The Civil Rights Act of 1991, 105 Stat. 1071, provides that a court may award punitive damages to an ADA plaintiff upon proof that the defendant engaged in "a discriminatory practice or discriminatory practices with malice or reckless indifference to the federally protected rights of an aggrieved individual." 42 U.S.C. § 1981a(b)(1). The precise burden a plaintiff must carry to prove malice or recklessness for purposes of 42 U.S.C. § 1981a(b)(1) was the source of conflict among the various circuits, see Baty v. Willamette Industries, Inc., 172 F.3d 1232, 1244 n.6 (10th Cir. 1999) (identifying circuit split), until recently resolved by Kolstad v. American Dental Ass'n, 119 S. Ct. 2118 (1999).

The plaintiff in Kolstad, who had recovered back pay in a Title VII gender discrimination suit against her employer appealed the district court's finding of insufficient evidence to support an award of punitive damages. See Kolstad v. American Dental Ass'n, 108 F.3d 1431, 1435 (D.C. Cir. 1997) ("Kolstad II") (discussing Kolstad v. American Dental Ass'n, 912 F. Supp. 13 (D.C.D.C. 1996)) ("Kolstad I"). On appeal, a panel of the District of Columbia Circuit concluded that because "the jury could reasonably find from the evidence that [the employer] intentionally discriminated against [the plaintiff], the district court should have instructed the jury [to] consider a punitive award" upon the requisite finding of malice or reckless indifference to the plaintiff's right. Kolstad II, 108 F.3d at 1437-38. The en banc court disagreed, requiring a "threshold [showing] of egregiousness for the imposition of punitive damages." Kolstad v. American Dental Ass'n, 139 F.3d 958, 965 (D.C. Cir. 1998) (en banc) ("Kolstad III").

The Supreme Court granted certiorari, addressing "the circumstances under which a jury may consider a request for punitive damages under § 1981a(b)(1)." Kolstad, 119 S. Ct. at 2123.2 Discussing the structure of the 1991 Act, the Court noted that although 42 U.S.C. § 1981a(a)(1) provides for "compensatory and punitive damages awards [in] cases of 'intentional discrimination' [s]ection 1981a(b)(1) further qualifies the availability of punitive awards" by requiring proof that the defendant engaged in discriminatory conduct "'with malice or reckless indifference to the federally protected rights of an aggrieved individual.'" Kolstad, 119 S. Ct. at 2124 (quoting 42 U.S.C. § 1981a(b)(1)). Agreeing with the proposition that the Act requires two separate standards for recovery of compensatory and punitive damages, the Court opined that:

The very structure of § 1981a suggests a congressional intent to authorize punitive awards in only a subset of cases involving intentional discrimination. Section 1981a(a)(1) limits compensatory and punitive awards to instances of intentional discrimination, while § 1981a(b)(1) requires plaintiffs to make an additional "demonstrat[ion]" of their eligibility for punitive damages. Congress plainly sought to impose two standards of liability-- one for establishing a right to compensatory damages and another, higher standard that a plaintiff must satisfy to qualify for a punitive award.

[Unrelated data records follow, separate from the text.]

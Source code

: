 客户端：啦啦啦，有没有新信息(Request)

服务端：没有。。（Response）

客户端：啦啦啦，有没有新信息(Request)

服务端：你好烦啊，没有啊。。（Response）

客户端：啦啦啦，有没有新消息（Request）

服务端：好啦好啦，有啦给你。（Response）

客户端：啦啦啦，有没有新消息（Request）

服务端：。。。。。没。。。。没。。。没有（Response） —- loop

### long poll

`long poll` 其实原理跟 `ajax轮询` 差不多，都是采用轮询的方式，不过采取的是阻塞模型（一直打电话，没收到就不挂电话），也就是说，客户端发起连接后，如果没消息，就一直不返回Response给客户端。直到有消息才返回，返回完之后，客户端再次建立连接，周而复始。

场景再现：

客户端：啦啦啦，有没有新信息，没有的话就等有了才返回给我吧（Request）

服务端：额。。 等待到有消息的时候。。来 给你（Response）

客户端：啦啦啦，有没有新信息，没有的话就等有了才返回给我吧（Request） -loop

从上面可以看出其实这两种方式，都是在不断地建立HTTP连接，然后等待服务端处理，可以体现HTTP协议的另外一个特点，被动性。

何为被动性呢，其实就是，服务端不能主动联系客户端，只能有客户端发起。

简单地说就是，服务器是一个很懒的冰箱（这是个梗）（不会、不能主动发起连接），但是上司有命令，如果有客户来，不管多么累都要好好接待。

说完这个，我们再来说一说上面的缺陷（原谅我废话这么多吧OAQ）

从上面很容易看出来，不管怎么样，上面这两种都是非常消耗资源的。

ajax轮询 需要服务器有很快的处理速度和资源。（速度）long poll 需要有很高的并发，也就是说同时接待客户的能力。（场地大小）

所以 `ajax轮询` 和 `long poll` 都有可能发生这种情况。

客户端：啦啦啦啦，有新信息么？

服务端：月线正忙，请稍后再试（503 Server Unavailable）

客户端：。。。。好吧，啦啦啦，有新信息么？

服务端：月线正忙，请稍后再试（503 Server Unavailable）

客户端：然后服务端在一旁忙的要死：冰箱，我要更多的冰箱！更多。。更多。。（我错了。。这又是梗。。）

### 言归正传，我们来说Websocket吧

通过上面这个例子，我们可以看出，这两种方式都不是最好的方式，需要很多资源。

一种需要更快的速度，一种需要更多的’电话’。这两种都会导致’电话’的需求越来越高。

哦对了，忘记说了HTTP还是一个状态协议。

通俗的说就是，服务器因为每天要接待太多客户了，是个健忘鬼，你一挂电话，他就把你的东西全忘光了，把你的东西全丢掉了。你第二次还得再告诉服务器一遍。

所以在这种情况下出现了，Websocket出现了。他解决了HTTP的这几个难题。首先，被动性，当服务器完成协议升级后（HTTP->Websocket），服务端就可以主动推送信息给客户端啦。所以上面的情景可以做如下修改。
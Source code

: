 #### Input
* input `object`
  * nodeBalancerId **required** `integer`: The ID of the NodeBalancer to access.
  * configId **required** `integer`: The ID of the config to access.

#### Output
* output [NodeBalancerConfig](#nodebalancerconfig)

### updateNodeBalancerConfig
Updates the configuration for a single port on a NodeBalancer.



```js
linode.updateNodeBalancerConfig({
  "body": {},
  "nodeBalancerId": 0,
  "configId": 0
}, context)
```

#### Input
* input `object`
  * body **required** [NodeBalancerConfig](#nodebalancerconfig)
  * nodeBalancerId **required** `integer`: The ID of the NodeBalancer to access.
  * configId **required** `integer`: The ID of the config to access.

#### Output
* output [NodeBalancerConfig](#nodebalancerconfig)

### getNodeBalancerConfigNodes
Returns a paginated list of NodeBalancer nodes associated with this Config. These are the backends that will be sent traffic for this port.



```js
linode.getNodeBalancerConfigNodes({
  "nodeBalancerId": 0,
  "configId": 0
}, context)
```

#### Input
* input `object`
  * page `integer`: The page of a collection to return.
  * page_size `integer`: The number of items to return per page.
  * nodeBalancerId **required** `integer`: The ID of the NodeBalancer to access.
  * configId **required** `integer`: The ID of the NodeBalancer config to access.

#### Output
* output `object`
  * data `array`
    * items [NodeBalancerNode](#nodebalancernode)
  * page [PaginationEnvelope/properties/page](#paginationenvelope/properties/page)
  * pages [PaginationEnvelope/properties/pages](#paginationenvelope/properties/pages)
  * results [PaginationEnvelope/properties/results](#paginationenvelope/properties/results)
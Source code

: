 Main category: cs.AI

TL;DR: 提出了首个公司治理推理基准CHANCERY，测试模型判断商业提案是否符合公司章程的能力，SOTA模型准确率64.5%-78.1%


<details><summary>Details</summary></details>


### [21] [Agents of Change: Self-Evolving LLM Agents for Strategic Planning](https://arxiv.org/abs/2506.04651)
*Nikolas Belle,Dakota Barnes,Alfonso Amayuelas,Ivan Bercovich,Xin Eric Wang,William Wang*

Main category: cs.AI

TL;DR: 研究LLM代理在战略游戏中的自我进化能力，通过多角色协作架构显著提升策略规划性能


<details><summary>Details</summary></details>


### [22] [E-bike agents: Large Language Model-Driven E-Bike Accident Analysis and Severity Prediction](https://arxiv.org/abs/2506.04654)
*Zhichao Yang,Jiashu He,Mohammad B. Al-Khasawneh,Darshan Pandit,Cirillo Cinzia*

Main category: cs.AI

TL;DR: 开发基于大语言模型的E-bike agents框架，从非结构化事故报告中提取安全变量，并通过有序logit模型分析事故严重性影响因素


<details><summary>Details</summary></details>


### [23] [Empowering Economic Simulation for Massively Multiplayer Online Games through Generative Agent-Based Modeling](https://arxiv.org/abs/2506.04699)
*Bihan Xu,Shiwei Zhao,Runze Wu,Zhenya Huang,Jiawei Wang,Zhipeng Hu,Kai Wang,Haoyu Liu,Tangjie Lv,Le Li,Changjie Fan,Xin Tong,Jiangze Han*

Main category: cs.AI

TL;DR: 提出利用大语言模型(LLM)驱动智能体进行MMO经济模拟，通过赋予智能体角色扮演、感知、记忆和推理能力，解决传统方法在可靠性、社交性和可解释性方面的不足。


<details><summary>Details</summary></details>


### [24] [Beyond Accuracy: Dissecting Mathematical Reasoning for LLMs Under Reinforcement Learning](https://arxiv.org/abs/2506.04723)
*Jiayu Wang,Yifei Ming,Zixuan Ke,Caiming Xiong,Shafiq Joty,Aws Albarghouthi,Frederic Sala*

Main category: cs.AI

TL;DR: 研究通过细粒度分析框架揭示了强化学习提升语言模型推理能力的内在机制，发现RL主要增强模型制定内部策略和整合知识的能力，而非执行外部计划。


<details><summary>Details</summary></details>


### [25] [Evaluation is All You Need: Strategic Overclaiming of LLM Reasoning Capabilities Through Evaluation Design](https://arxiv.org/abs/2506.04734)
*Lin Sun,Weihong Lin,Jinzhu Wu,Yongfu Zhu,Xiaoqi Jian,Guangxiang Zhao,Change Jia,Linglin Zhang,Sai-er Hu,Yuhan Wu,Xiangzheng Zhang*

Id. at ___, 119 S.Ct at 2124 (alteration in original).

Having concluded that Congress sought to impose a "higher standard" for recovery of punitive damages in workplace discrimination cases, the Court confronted the task of defining just what that standard should be. As traditionally used, the terms "malice or reckless indifference . . . ultimately focus on the actor's state of mind." Id. Egregious misconduct may certainly be "evidence of the requisite mental state [but] § 1981a does not limit plaintiffs to this form of evidence, and the section does not require a showing of egregious or outrageous discrimination independent of the employer's state of mind." Id. (citation omitted). Thus, the proper question is whether the employer engaged in the conduct alleged with the "knowledge that it may be acting in violation of federal law." Id. "[A]n employer must at least discriminate in the face of a perceived risk that its action will violate federal law to be liable in punitive damages." Id. at ___, 119 S.Ct. at 2125.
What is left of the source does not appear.